WHAT IS EXPECTED – Filter the entries for the string "name". Copy each line that has it.

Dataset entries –
------------------------------

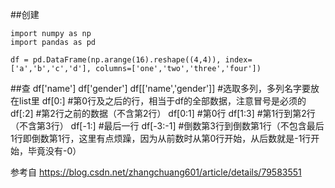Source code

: ##创建

	import numpy as np
	import pandas as pd
 
	df = pd.DataFrame(np.arange(16).reshape((4,4)), index=['a','b','c','d'], columns=['one','two','three','four'])


##查
	df['name']
	df['gender']
	df[['name','gender']] #选取多列，多列名字要放在list里
	df[0:]	#第0行及之后的行，相当于df的全部数据，注意冒号是必须的
	df[:2]	#第2行之前的数据（不含第2行）
	df[0:1]	#第0行
	df[1:3] #第1行到第2行（不含第3行）
	df[-1:] #最后一行
	df[-3:-1] #倒数第3行到倒数第1行（不包含最后1行即倒数第1行，这里有点烦躁，因为从前数时从第0行开始，从后数就是-1行开始，毕竟没有-0） 



参考自 https://blog.csdn.net/zhangchuang601/article/details/79583551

------------------------------

RESULT OF THIS TASK –
	df['name']
	df[['name','gender']] #选取多列，多列名字要放在list里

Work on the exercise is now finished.